Replay Gain specification

Reply #87
More importantly, please keep this thread for discussing the wiki ReplayGain spec - which is being authored to reflect current practice.

Ideas for improving ReplayGain are always welcome, but belong in their own threads.

Cheers,
David.

Replay Gain specification

Reply #88
David has said that he now prefers ReplayGain. I can make the change is there are no strong objections.

There were no objections. I've made the edits. We're now officially "ReplayGain".

Replay Gain specification

Reply #89
I've cleaned up the HydrogenAudio wiki and Wikipedia articles to reflect the camel case name: ReplayGain.

Replay Gain specification

Reply #90
Would it be possible to provide links in the spec to pink noise reference samples? I know there is a link somewhere, but even that file targets the old 83dB reference. Also, mono and stereo versions would be nice.

FYI, I've finished implementing ReplayGain in native C# by following the revised specifications. It was pretty easy to understand, even for a layman developer. Good work!

Replay Gain specification

Reply #91
One thing that was a tad confusing is how 2 channels should be analyzed together. The WIKI says:

Quote
SMPTE cinema calibration calls for a single channel of pink noise reproduced through a single loudspeaker. In music applications, the ideal level of the music is actually the loudness when both speakers are in use. So, ReplayGain is calibrated to two channels of pink noise


This suggests to me that the left and right channels should be summed (or doubled for mono), then RMS should be calculated on these values. The "reference" implementation from replaygain.dll however calculates the RMS using all samples divided by the number of channels, which sounds more like its calculating the average of the two channels for each 50ms window.

Does that make sense? I assume that the reference implementation is correct and that the wording is confusing, or that my understanding is simply muddled. Which is it?

Replay Gain specification

Reply #92
Because it is all defined in terms of the reference, I don't think it matters how you combine the two channels so long as it is balanced and you do it the same way for the reference signal and the test signal.

It would be confusing to link to the SMPTE -20 dB reference signal. Does someone want to volunteer to generate a -14 dB version for us?

Re: Replay Gain specification

Reply #93
What happened to all of this? I wanted to add ReplayGain to an application of mine, but I stumbled upon so much stuff and so few actually useful things like libraries, since I prefer to hand over the analysation and calculation to someone who knows the stuff.
It would be good to have a reference analyser implementation in major programming languages separate from LAME so that it can be used directly by application developers and thus spread faster.
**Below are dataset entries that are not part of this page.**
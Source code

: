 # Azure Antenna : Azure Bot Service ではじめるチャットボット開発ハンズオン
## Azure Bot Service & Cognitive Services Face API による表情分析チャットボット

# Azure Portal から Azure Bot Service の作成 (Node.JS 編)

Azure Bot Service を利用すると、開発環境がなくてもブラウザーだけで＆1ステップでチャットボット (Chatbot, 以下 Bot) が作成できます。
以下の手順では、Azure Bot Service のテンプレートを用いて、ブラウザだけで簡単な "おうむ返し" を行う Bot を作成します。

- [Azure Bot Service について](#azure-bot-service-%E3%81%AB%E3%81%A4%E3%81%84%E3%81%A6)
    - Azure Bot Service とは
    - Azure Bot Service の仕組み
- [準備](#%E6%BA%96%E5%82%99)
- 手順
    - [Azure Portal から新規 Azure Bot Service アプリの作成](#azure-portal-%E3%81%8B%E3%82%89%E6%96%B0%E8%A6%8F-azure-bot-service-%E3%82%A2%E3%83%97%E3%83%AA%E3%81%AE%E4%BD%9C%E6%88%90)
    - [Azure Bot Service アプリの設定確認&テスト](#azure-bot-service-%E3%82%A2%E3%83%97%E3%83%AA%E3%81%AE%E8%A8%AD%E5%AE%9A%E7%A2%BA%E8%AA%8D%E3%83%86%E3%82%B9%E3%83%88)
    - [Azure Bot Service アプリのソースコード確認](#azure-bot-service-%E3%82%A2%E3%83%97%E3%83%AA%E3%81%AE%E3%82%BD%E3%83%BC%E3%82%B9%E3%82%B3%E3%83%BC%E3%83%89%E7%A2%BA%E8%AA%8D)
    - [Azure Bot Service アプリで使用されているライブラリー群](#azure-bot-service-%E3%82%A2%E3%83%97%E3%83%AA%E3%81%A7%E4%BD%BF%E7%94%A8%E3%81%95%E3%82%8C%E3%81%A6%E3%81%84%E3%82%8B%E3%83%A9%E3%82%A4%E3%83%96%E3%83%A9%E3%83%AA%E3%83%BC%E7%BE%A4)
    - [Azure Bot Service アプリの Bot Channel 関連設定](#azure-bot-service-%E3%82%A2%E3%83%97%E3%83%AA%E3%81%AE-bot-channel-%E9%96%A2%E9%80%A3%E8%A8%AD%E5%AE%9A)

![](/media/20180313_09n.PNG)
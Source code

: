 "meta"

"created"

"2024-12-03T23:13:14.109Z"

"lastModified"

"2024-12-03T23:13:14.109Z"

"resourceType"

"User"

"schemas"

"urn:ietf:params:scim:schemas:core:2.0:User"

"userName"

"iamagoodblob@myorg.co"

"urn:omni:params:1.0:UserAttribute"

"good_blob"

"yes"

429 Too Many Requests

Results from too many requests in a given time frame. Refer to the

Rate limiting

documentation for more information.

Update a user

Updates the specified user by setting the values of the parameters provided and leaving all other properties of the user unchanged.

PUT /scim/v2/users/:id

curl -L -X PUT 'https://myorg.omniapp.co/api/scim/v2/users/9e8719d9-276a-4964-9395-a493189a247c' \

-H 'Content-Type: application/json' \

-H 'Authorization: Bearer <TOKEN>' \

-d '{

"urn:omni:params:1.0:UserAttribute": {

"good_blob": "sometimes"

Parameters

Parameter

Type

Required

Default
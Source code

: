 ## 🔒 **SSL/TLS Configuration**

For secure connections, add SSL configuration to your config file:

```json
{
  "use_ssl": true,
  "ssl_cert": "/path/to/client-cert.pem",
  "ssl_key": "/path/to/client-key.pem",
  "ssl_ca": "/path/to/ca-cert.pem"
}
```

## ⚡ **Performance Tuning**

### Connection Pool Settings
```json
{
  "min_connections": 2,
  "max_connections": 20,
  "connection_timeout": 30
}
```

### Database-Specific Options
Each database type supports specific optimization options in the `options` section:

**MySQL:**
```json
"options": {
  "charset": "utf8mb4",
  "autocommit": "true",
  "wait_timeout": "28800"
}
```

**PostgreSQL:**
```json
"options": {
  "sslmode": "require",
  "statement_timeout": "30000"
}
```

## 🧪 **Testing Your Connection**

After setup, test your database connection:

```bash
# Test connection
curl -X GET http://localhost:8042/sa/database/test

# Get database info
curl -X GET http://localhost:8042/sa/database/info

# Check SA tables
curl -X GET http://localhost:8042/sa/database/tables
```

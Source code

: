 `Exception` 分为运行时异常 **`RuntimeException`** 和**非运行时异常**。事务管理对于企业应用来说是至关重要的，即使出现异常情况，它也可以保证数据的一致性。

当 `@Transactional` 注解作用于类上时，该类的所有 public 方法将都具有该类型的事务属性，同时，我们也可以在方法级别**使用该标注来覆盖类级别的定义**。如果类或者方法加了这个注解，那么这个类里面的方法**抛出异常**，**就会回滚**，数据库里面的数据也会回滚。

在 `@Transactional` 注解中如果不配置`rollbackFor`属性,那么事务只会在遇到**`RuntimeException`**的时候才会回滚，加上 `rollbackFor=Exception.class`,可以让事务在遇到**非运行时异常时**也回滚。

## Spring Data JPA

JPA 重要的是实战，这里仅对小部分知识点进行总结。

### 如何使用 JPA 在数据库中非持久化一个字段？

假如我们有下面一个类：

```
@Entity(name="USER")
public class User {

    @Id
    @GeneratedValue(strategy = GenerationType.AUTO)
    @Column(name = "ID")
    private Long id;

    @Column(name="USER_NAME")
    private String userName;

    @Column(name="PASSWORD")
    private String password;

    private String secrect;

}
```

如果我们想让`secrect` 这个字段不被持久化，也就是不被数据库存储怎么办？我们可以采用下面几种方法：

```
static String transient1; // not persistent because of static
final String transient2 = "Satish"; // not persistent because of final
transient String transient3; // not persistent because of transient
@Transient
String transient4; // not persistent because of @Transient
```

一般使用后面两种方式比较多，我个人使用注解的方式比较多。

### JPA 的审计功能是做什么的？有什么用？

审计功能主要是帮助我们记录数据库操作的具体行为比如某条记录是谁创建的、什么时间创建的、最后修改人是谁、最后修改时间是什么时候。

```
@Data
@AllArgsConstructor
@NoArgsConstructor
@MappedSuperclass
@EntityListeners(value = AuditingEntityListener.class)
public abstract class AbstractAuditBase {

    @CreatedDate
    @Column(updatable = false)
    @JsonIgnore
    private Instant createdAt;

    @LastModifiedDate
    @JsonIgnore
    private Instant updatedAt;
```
That said, I liked the proposal of Rescator to create standard Peak_Track and Peak_Album tags, since I think that he current keys are a bit long and unconcise, and since it isn't anything inherently dependent on RG itself. If that gets recognised, the other two could also be shortened to RG_Track and RG_Album.
I also like the idea of 0.0 to 1.0 represented by a simple float. Currently I have to parse the tags as strings from values like -1.76 dB, which is quite ugly in my opinion.